Find the lines in the records below that contain "data", and report each of them.

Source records
━━━━━━

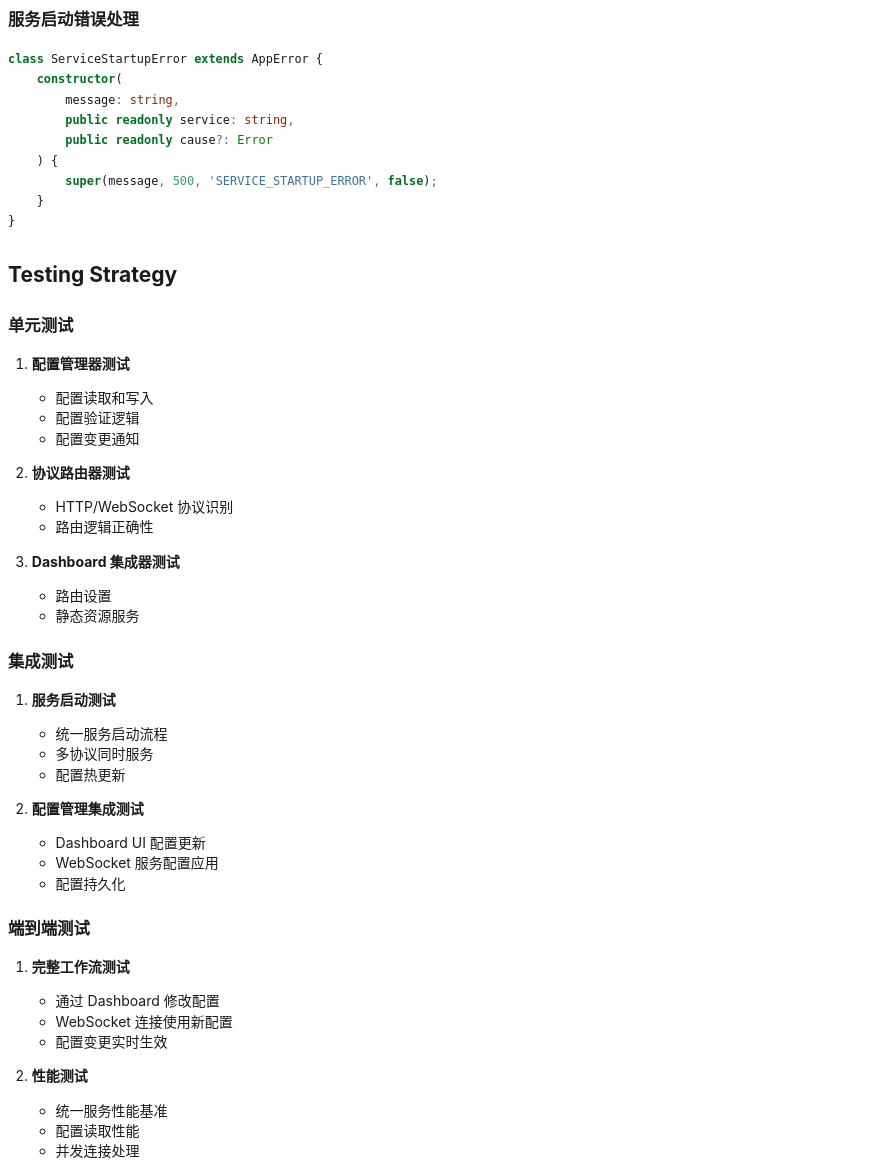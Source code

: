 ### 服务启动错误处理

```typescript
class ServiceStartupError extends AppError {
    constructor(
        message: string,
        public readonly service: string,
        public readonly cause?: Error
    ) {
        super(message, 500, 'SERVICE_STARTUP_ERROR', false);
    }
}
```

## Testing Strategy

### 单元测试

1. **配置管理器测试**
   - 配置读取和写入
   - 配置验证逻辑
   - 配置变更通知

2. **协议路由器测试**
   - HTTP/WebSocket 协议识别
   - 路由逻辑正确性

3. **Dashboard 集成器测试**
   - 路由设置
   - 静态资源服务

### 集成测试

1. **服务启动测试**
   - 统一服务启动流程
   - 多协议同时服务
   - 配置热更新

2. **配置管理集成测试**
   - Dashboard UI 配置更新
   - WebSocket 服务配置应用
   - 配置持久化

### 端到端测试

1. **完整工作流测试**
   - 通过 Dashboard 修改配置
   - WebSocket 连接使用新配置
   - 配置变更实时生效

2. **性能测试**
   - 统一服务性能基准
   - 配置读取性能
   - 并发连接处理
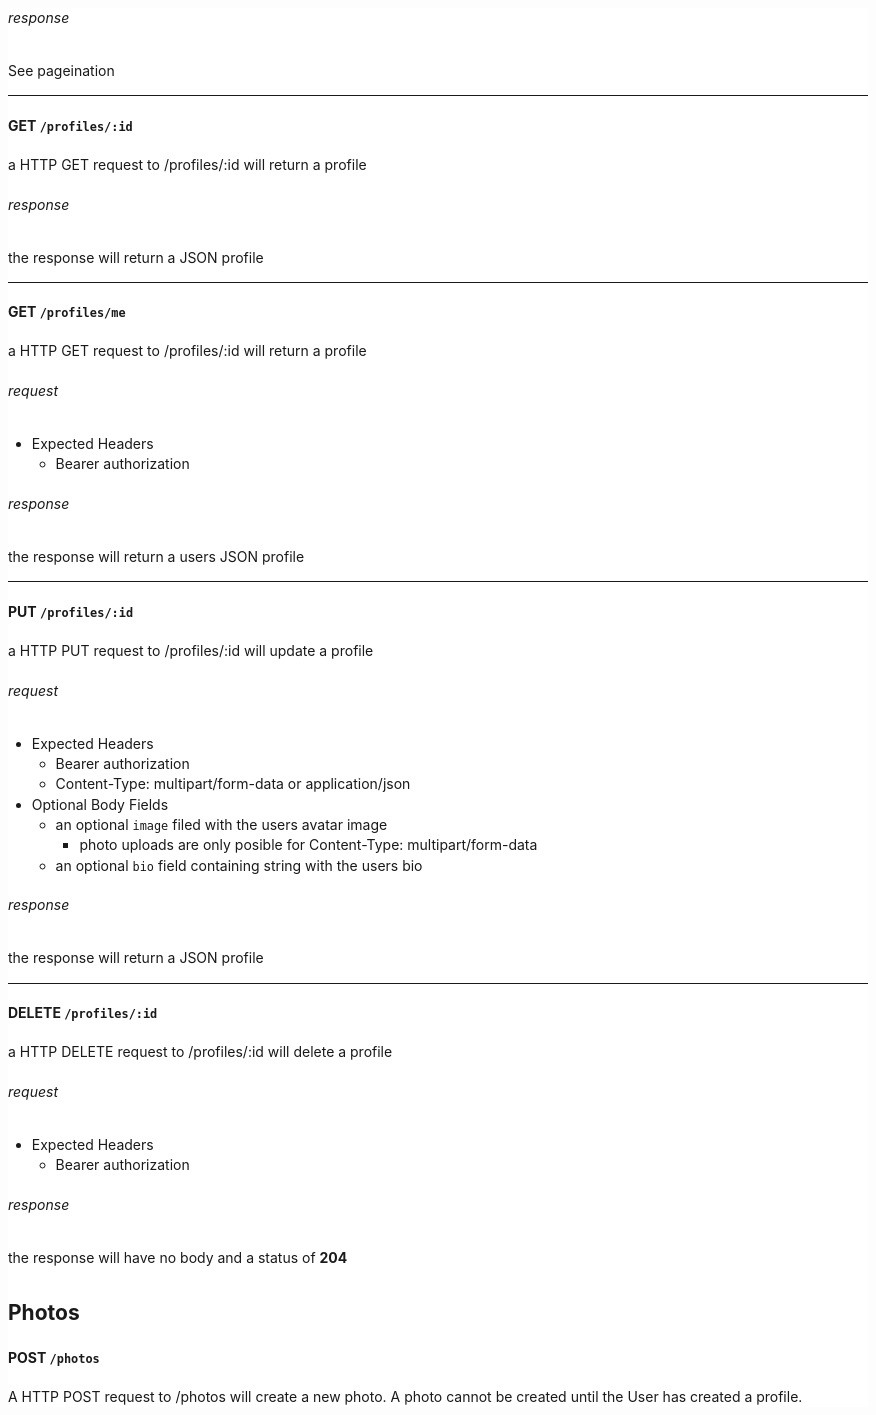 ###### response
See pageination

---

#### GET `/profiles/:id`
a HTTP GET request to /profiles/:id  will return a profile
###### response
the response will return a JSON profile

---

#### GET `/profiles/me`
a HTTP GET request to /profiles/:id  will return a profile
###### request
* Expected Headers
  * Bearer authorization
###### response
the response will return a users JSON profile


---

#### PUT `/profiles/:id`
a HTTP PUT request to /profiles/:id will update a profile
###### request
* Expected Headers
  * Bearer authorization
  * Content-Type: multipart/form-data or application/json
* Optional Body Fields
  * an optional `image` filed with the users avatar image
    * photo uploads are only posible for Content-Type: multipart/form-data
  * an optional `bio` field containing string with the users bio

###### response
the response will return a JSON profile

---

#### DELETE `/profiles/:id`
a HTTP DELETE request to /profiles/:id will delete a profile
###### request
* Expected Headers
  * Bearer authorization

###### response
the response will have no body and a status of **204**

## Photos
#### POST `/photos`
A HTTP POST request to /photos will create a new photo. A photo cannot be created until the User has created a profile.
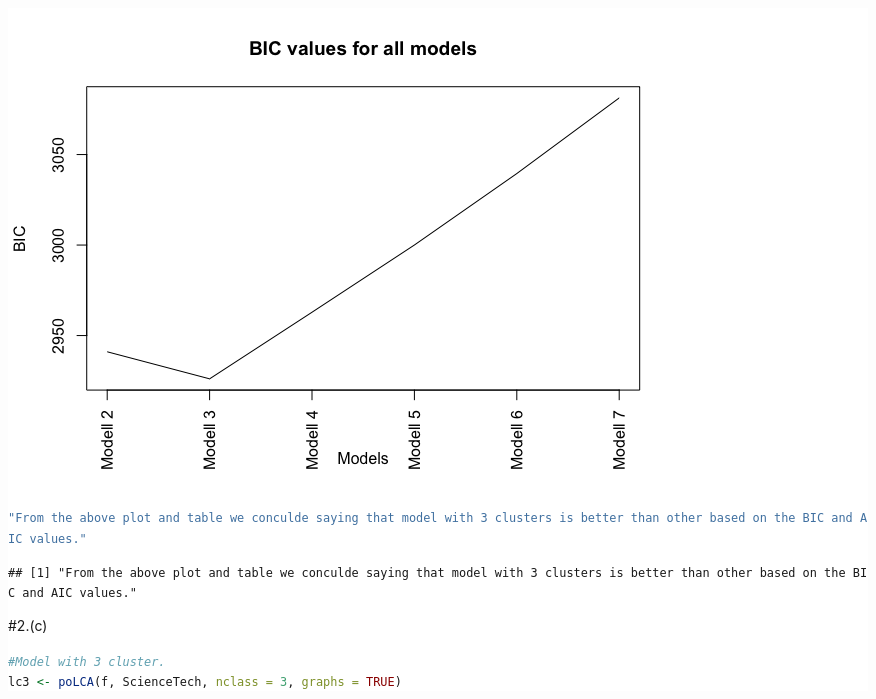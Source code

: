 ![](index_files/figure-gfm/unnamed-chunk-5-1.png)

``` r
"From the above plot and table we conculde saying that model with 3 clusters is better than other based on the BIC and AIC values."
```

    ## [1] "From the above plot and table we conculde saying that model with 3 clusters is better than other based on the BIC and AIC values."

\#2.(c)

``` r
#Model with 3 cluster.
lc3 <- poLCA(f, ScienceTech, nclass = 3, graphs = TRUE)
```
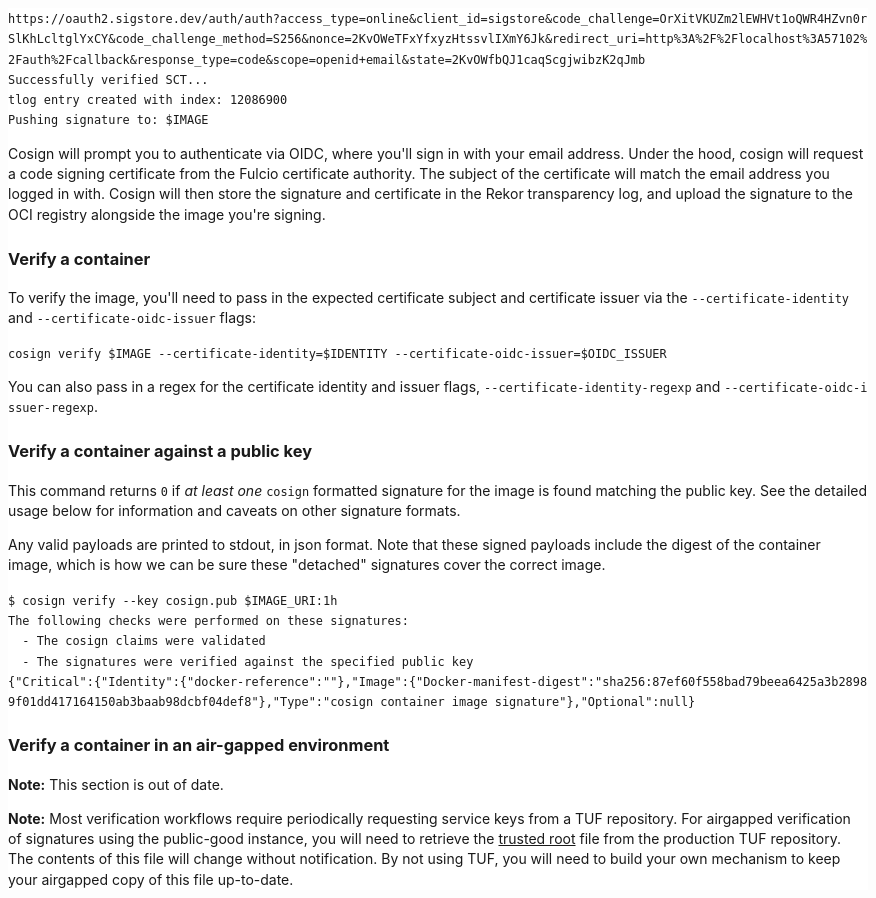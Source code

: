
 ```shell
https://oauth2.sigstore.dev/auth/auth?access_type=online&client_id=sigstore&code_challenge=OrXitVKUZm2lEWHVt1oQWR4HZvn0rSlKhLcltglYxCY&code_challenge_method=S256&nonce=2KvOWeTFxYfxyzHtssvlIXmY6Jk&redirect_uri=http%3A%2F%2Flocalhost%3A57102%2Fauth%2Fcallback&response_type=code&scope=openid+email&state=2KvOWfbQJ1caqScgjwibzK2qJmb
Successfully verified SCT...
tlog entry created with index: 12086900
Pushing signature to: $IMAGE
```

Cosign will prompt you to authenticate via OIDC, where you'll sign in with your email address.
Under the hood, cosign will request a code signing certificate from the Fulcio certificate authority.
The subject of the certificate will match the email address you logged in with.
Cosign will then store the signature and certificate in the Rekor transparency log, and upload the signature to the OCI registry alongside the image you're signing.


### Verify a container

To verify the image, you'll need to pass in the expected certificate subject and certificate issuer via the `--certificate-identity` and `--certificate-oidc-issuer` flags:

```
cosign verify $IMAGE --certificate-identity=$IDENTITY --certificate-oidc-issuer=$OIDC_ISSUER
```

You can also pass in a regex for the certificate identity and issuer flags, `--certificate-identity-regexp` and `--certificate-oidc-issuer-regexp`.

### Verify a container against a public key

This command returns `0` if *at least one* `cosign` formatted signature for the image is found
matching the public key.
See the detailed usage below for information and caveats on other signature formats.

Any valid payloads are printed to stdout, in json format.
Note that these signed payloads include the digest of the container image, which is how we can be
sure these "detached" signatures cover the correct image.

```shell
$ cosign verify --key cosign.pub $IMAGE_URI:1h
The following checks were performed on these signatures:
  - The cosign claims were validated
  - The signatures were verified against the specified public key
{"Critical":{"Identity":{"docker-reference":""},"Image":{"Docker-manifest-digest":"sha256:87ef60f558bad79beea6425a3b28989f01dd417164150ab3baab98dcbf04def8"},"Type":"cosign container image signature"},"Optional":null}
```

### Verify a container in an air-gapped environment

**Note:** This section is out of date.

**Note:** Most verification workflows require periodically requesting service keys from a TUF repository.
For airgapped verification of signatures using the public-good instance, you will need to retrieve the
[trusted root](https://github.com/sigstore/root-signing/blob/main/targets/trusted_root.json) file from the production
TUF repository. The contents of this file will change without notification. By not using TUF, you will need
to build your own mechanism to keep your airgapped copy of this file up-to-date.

━━━━━━

Output for this exercise:
  * Content-Type: multipart/form-data or application/json
    * photo uploads are only posible for Content-Type: multipart/form-data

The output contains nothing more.